OK, maybe just a little.

Harry Judd and Aliona Vilani ~ Rumba ~ 36:
The rumba is never an easy dance for the fellas. Sometimes I think it's part of the Strictly repertoire solely for the purpose of making guys look like fools. Usually, the very best one can hope for is a rumba that isn't painful to watch. With that in mind, I think Harry did quite well. It wasn't sweet, sweet white chocolate lovin' on the dance floor but I'm pretty sure it was the best male celebrity rumba since the days of Ricky Whittle. Yes, you're right: being the best anything since Ricky Whittle is hardly an accomplishment. I personally feel the dance would have been much better had Aliona not been wearing so many clothes.

Jason Donovan and Kristina Rihanoff ~ American smooth ~ 37:
"Jason Donovan loves Jason Donovan," quipped Jenn's aunt when we were down in Devon last week.
There's something about the fella that puts me off oh-so-slightly and I am happy to learn I'm not the only one. I wonder if perhaps it's that J-Train has not properly made the transition from stage to small screen, in the sense that his facial expressions are frustratingly overdone. This would work if the audience is sitting 20 to 100 feet away, but when it can get in close via the camera lens it just makes him look kind of creepy.
Additionally weird this week was the lift in which J-Train picked up Kristina and then appeared to be displaying her foot for all to see. This is the sort of thing we would expect from creepy Jason: a foot fetish.
The routine ended with J-Train opening an umbrella, which we all know is bad luck indoors. That is why he ended up in the bottom two.

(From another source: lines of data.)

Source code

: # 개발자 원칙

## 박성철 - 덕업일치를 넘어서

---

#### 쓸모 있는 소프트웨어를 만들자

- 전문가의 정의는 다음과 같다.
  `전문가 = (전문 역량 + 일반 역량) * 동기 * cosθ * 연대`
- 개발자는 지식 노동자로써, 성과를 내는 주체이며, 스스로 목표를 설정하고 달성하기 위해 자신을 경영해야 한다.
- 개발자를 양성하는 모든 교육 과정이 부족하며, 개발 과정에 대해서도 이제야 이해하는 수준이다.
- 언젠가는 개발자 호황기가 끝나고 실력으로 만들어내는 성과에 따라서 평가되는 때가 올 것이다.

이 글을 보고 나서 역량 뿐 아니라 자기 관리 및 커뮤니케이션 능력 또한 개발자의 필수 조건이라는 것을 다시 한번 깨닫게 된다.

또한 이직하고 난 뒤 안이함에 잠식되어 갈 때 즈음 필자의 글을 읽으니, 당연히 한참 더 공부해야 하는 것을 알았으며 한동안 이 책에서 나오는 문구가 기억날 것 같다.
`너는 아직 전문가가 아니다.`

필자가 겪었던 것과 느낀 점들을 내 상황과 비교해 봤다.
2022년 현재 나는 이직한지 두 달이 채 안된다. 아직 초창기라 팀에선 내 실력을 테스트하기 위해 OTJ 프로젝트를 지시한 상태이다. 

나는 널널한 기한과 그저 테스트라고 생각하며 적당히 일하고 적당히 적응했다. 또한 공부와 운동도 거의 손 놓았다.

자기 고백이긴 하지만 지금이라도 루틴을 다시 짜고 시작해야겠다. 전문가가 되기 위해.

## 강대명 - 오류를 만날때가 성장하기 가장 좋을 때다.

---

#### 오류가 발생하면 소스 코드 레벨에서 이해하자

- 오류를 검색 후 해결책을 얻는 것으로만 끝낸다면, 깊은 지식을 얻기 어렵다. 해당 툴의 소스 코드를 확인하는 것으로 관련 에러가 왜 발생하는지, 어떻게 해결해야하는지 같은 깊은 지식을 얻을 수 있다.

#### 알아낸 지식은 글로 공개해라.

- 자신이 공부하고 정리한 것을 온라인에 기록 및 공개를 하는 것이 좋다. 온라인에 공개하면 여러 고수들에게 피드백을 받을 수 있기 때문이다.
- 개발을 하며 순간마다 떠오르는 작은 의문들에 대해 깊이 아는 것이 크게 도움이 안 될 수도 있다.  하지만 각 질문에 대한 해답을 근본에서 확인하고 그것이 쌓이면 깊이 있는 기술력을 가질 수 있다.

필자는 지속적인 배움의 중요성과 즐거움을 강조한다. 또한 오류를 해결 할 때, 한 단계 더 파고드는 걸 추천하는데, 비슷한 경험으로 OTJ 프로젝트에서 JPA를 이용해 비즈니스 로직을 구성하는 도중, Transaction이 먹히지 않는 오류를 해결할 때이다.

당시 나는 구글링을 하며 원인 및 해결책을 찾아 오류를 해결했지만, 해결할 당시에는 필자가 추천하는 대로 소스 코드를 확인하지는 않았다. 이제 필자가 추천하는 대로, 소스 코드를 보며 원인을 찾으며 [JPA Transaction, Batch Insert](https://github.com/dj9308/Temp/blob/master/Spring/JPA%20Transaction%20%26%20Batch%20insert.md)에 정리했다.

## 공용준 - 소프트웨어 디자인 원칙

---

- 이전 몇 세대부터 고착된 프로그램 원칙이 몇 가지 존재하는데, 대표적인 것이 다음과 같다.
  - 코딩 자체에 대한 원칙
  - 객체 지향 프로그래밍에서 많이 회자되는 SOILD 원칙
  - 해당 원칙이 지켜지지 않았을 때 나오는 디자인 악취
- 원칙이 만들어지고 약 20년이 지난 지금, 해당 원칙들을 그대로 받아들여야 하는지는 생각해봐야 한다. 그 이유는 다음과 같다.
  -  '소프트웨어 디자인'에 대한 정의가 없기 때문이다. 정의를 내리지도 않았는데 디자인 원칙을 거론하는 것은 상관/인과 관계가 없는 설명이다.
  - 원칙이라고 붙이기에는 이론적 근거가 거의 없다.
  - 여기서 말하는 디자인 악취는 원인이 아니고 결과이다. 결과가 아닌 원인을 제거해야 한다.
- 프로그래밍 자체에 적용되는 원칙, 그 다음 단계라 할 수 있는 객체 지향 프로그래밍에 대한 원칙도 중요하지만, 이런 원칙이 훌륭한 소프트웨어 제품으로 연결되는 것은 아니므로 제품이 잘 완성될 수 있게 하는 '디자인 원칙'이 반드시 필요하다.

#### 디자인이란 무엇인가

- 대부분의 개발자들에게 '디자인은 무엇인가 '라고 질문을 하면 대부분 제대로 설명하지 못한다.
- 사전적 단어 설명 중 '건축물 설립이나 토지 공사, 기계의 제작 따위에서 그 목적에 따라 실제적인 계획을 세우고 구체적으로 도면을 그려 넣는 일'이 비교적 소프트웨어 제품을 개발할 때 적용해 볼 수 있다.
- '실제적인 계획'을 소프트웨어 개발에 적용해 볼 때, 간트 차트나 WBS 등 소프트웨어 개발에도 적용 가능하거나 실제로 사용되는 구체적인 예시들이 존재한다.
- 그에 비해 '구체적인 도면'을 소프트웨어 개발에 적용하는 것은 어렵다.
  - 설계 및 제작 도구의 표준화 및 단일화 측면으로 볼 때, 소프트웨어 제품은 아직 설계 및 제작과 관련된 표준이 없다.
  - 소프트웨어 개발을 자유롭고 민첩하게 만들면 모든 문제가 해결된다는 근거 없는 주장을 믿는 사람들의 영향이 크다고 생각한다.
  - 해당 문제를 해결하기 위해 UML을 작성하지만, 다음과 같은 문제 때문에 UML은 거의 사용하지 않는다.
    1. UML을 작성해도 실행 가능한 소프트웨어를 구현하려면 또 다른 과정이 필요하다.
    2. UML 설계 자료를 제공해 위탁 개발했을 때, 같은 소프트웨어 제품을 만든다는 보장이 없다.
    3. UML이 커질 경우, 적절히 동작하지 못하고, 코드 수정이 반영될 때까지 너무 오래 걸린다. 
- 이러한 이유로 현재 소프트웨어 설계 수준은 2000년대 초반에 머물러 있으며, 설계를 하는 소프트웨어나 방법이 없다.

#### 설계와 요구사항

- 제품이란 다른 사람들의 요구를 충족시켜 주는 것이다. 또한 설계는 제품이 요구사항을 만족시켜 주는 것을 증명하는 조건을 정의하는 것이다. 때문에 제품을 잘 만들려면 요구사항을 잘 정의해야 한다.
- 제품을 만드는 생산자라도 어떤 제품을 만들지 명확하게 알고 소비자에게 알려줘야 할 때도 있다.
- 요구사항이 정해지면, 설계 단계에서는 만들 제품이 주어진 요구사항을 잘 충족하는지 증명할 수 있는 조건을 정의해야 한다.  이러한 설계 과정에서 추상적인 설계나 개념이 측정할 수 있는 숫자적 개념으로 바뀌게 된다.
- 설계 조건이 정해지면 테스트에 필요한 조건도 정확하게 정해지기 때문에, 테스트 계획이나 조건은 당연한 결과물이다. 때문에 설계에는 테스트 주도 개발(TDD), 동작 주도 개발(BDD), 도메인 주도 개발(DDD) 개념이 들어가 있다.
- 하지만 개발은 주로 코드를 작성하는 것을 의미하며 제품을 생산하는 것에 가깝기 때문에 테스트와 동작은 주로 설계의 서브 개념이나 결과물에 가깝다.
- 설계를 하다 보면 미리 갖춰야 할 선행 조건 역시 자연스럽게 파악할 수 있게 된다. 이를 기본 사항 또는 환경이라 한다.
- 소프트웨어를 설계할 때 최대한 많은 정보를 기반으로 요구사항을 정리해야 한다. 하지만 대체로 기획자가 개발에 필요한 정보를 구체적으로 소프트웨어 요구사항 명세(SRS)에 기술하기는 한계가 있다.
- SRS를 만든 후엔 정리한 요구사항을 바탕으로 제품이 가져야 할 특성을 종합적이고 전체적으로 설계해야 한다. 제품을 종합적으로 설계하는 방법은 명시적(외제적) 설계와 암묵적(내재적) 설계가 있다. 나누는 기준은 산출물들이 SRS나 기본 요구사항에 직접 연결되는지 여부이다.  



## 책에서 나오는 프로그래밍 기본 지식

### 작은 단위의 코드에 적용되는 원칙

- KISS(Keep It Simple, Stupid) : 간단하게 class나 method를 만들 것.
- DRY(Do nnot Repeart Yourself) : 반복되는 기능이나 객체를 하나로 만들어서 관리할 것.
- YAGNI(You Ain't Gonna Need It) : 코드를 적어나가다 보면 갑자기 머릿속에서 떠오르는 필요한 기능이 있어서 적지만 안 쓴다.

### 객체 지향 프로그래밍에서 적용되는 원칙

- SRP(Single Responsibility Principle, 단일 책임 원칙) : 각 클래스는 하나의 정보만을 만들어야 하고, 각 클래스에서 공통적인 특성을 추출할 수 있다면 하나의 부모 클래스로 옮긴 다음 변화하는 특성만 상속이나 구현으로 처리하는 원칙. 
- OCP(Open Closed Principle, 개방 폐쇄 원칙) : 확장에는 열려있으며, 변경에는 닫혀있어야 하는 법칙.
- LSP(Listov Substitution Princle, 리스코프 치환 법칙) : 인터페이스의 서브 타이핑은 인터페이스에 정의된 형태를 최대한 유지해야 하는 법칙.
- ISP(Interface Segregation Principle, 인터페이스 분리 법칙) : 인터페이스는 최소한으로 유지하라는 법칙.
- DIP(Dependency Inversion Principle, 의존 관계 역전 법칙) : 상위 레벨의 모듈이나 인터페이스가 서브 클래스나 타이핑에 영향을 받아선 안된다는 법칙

Holly Valance and Artem Chigvinstev ~ Paso doble ~ 38:
The only drawback to this whole routine was the fact that Artem, wearing what was supposed to have been a bespangled Zorro mask, looked just a little too much like Super Grover. That said, he was kicking around and throwing shapes to such an extent that the first time I watched the performance I was watching him more than Holly. On consecutive viewings I saw that Holly was awesome, as well, and perhaps this was part of why I had first been paying attention to Artem. She was performing so well that you stopped looking at her and could take in the performance as a whole.
This all said, I'm not sure it will be enough to reverse her path toward being eliminated before the final. She will have to be amazing in the semi-final to be able to get through.

Chelsee Healey and Pasha Kovalev ~ Jive ~ 39:
Boobs.

Elsewhere:
  • I had hoped to work in an obscure reference to Mantaur this week, but never really found a way to do so.
  • Who the hell was that opera guy in the results show? He looked like Al Borland. His standing there, flanked by frightening female dancers doing that predatory sexy thing whilst he belted out a medley of James Bond theme songs in operatic style was easily one of the most surreal televisions experiences I've had in a while.

Predictions:
  • Two are set to go this week, so I predict it will be Holly and Alex, leaving the final to be fought out between Harry, Chelsee and the J-Train. Though I would prefer the J-Train and Holly switch places, I think it is unlikely.
  • I am still predicting Harry to win. I hope he does; I've put a £5 bet on him; Papa needs a new pair of socks.